Now they need help from Hunter in the form of a contract extension or restructure, and there have been rumblings of a possible trade that would unload his contract. If I’m Adofo-Mensah (and I’ve been in his role during salary cap crunch time), I want to keep the 27-year old, two-time Pro Bowler and hope Hunter can stay healthy so he can resume his role as one of the NFL’s top pass rushers (60.5 career sacks, youngest player in NFL history to reach 50 sacks).
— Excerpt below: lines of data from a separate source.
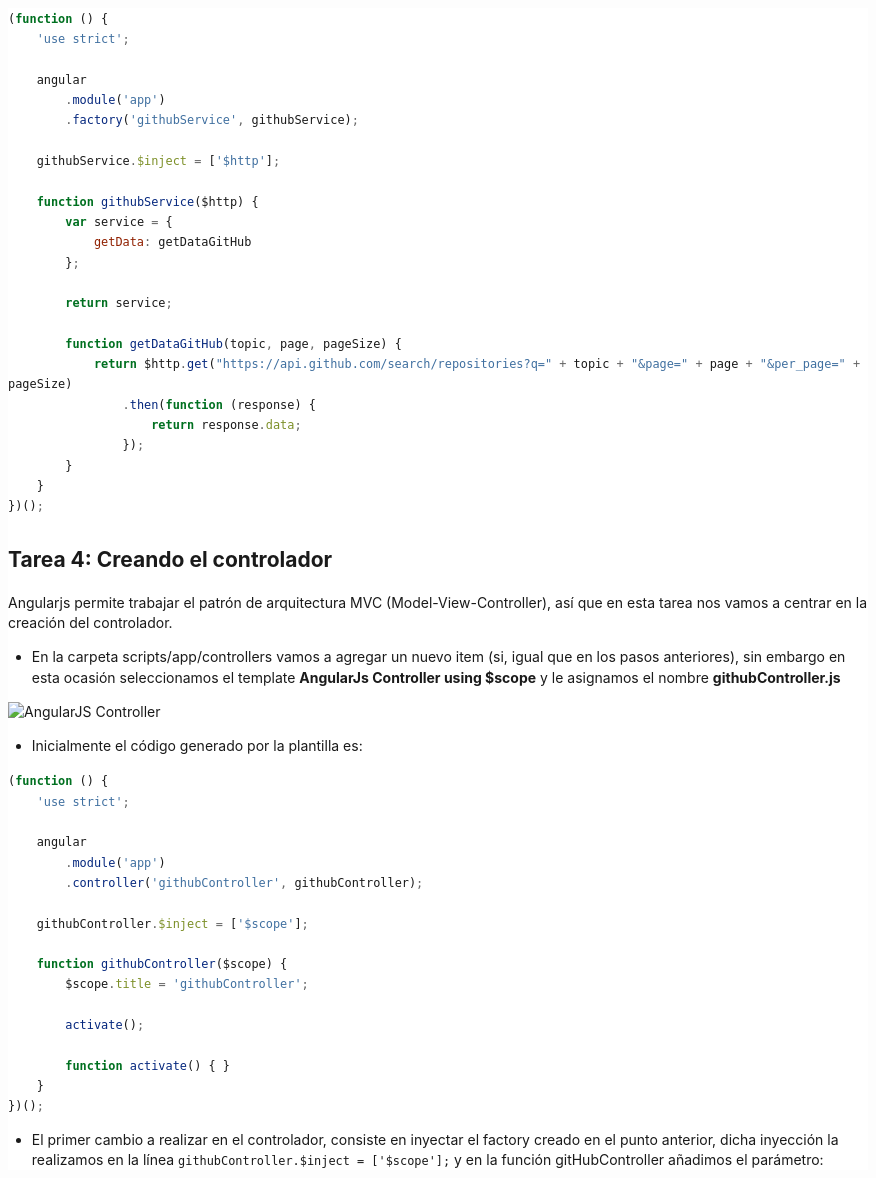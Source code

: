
 ```javascript
(function () {
    'use strict';

    angular
        .module('app')
        .factory('githubService', githubService);

    githubService.$inject = ['$http'];

    function githubService($http) {
        var service = {
            getData: getDataGitHub
        };

        return service;

        function getDataGitHub(topic, page, pageSize) {
            return $http.get("https://api.github.com/search/repositories?q=" + topic + "&page=" + page + "&per_page=" + pageSize)
                .then(function (response) {
                    return response.data;
                });
        }
    }
})();
```

## Tarea 4: Creando el controlador

Angularjs permite trabajar el patrón de arquitectura MVC (Model-View-Controller), así que en 
esta tarea nos vamos a centrar en la creación del controlador.

* En la carpeta scripts/app/controllers vamos a agregar un nuevo item (si, igual que en 
los pasos anteriores), sin embargo en esta ocasión seleccionamos el template 
**AngularJs Controller using $scope** y le asignamos el nombre **githubController.js**

![AngularJS Controller](http://res.cloudinary.com/julitogtu/image/upload/v1446083979/angularcontrollerwithscope_dwn0pw.png)

* Inicialmente el código generado por la plantilla es:

```javascript
(function () {
    'use strict';

    angular
        .module('app')
        .controller('githubController', githubController);

    githubController.$inject = ['$scope']; 

    function githubController($scope) {
        $scope.title = 'githubController';

        activate();

        function activate() { }
    }
})();
```
* El primer cambio a realizar en el controlador, consiste en inyectar el factory creado en el punto anterior,
dicha inyección la realizamos en la línea `githubController.$inject = ['$scope'];` y en la función gitHubController
añadimos el parámetro:
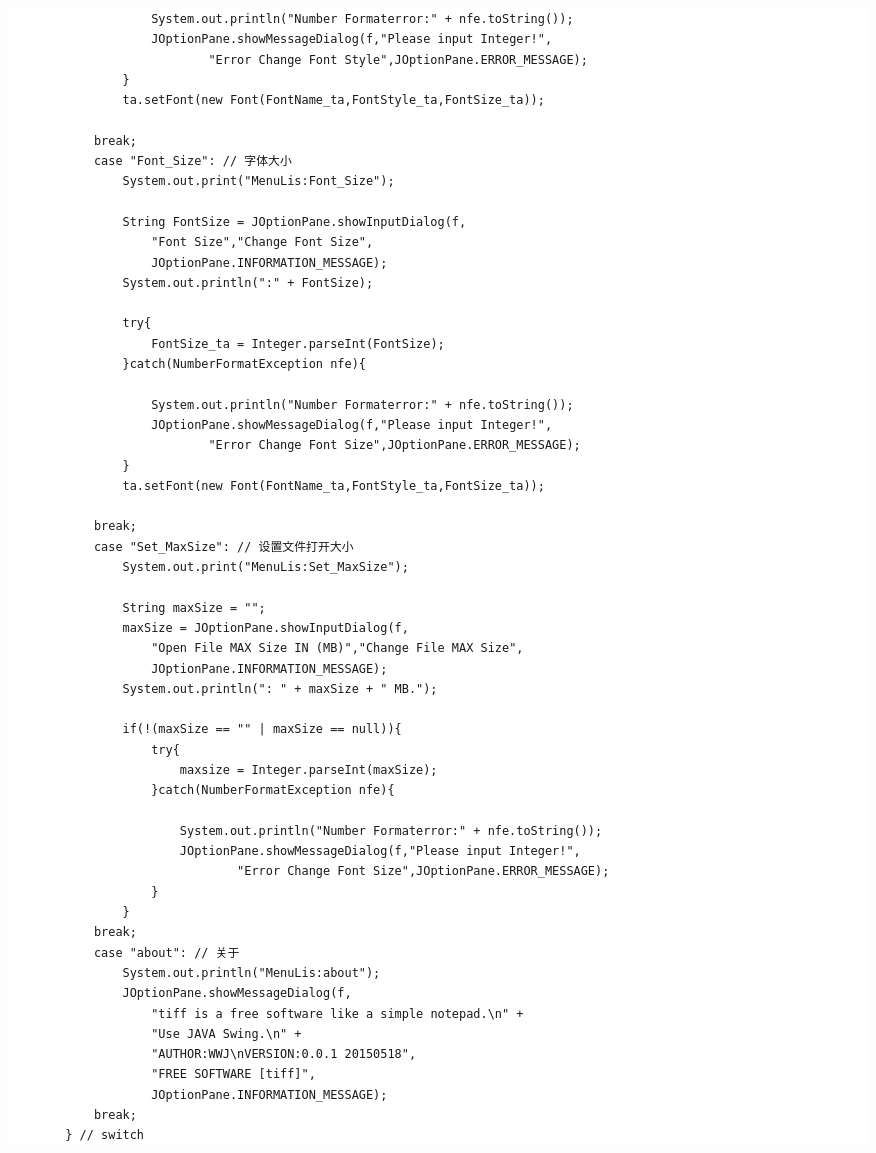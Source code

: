 						System.out.println("Number Formaterror:" + nfe.toString());
						JOptionPane.showMessageDialog(f,"Please input Integer!",
								"Error Change Font Style",JOptionPane.ERROR_MESSAGE);
					}
					ta.setFont(new Font(FontName_ta,FontStyle_ta,FontSize_ta));
				
				break;
				case "Font_Size": // 字体大小
					System.out.print("MenuLis:Font_Size");
				
					String FontSize = JOptionPane.showInputDialog(f,
						"Font Size","Change Font Size",
						JOptionPane.INFORMATION_MESSAGE);
					System.out.println(":" + FontSize);
					
					try{
						FontSize_ta = Integer.parseInt(FontSize);
					}catch(NumberFormatException nfe){
					
						System.out.println("Number Formaterror:" + nfe.toString());
						JOptionPane.showMessageDialog(f,"Please input Integer!",
								"Error Change Font Size",JOptionPane.ERROR_MESSAGE);
					}
					ta.setFont(new Font(FontName_ta,FontStyle_ta,FontSize_ta));
				
				break;
				case "Set_MaxSize": // 设置文件打开大小
					System.out.print("MenuLis:Set_MaxSize");
				
					String maxSize = "";
					maxSize = JOptionPane.showInputDialog(f,
						"Open File MAX Size IN (MB)","Change File MAX Size",
						JOptionPane.INFORMATION_MESSAGE);
					System.out.println(": " + maxSize + " MB.");
				
					if(!(maxSize == "" | maxSize == null)){
						try{
							maxsize = Integer.parseInt(maxSize);
						}catch(NumberFormatException nfe){
						
							System.out.println("Number Formaterror:" + nfe.toString());
							JOptionPane.showMessageDialog(f,"Please input Integer!",
									"Error Change Font Size",JOptionPane.ERROR_MESSAGE);
						}
					}
				break;
				case "about": // 关于
					System.out.println("MenuLis:about");
					JOptionPane.showMessageDialog(f,
						"tiff is a free software like a simple notepad.\n" +
						"Use JAVA Swing.\n" +
						"AUTHOR:WWJ\nVERSION:0.0.1 20150518",
						"FREE SOFTWARE [tiff]",
						JOptionPane.INFORMATION_MESSAGE);
				break;
			} // switch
In this QB-driven, pass-happy modern NFL, dominant pass rushers are valued right behind franchise quarterbacks. Hunter rebounded from the 2020 neck injury that cost him the entire season to have six sacks in seven games last year. If the Vikings’ team doctors feel he is fully recovered from his torn pec that cost him the last 10 games in 2021 and feels he has a reasonable chance to stay healthy moving forward, then I would feel confident enough to make a concerted effort to keep him in purple. That is, unless, another team makes an offer too good to pass up (such as multiple first-round picks that is highly unlikely for a player with an injury history).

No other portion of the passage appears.